## [Problem description]
From the records below, print exactly the lines starting at the one containing "#### Bowling Green State University" and ending at the one containing "PS 101: Introduction", ends included, and nothing else.

## [Saved data entries]
- Opening Delimiter -
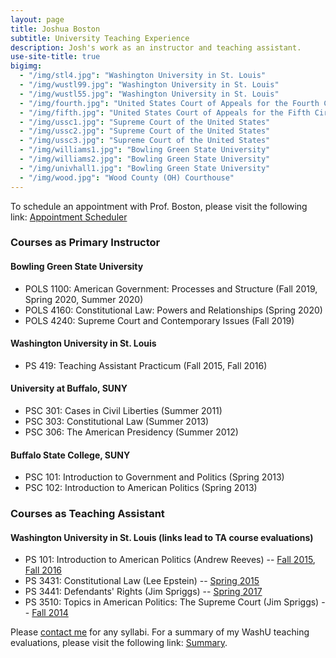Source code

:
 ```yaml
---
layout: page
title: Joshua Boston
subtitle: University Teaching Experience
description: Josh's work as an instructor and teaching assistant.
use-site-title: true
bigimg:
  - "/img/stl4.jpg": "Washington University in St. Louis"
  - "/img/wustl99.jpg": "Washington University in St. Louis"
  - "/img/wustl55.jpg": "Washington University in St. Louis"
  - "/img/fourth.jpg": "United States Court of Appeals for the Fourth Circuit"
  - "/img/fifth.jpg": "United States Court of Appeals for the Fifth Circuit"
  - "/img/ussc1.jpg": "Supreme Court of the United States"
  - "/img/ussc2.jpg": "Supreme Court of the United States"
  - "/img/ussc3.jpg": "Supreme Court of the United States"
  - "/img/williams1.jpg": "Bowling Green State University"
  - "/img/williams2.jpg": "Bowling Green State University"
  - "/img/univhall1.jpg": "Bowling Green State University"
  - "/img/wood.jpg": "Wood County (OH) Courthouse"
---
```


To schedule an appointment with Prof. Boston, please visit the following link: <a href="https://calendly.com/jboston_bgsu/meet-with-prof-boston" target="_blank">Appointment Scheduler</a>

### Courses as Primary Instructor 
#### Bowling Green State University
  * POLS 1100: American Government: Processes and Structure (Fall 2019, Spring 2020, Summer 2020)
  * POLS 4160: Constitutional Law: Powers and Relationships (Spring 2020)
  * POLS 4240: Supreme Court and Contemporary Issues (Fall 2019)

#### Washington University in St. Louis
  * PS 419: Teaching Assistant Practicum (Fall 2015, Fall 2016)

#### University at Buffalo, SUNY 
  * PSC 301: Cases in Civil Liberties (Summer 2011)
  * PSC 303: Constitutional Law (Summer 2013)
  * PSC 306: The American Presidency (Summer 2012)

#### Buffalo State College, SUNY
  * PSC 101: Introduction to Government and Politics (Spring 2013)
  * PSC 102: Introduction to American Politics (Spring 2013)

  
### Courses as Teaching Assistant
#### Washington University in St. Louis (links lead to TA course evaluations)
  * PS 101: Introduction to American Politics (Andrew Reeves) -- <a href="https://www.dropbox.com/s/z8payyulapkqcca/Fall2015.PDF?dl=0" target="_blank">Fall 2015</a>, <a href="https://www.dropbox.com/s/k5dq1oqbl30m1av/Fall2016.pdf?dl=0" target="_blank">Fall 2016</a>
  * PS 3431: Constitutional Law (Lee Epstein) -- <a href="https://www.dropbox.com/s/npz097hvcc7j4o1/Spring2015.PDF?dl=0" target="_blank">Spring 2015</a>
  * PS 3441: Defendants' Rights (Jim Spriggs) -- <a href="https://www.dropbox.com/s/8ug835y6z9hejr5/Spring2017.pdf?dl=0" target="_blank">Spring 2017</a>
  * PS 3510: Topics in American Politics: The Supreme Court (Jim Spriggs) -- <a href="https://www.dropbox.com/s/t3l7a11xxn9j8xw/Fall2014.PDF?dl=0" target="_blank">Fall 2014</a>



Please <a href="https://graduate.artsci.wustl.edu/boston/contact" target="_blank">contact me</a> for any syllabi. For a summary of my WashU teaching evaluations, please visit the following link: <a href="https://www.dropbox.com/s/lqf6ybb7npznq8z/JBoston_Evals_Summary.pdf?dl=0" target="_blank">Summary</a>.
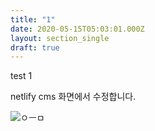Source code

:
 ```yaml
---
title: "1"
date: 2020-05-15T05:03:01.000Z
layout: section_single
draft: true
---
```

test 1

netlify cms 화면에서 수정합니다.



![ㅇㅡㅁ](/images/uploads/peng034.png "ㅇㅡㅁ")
- Closing Delimiter -
## [Answer box]
#### Bowling Green State University
  * POLS 1100: American Government: Processes and Structure (Fall 2019, Spring 2020, Summer 2020)
  * POLS 4160: Constitutional Law: Powers and Relationships (Spring 2020)
  * POLS 4240: Supreme Court and Contemporary Issues (Fall 2019)

#### Washington University in St. Louis
  * PS 419: Teaching Assistant Practicum (Fall 2015, Fall 2016)

#### University at Buffalo, SUNY 
  * PSC 301: Cases in Civil Liberties (Summer 2011)
  * PSC 303: Constitutional Law (Summer 2013)
  * PSC 306: The American Presidency (Summer 2012)

#### Buffalo State College, SUNY
  * PSC 101: Introduction to Government and Politics (Spring 2013)
  * PSC 102: Introduction to American Politics (Spring 2013)

  
### Courses as Teaching Assistant
#### Washington University in St. Louis (links lead to TA course evaluations)
  * PS 101: Introduction to American Politics (Andrew Reeves) -- <a href="https://www.dropbox.com/s/z8payyulapkqcca/Fall2015.PDF?dl=0" target="_blank">Fall 2015</a>, <a href="https://www.dropbox.com/s/k5dq1oqbl30m1av/Fall2016.pdf?dl=0" target="_blank">Fall 2016</a>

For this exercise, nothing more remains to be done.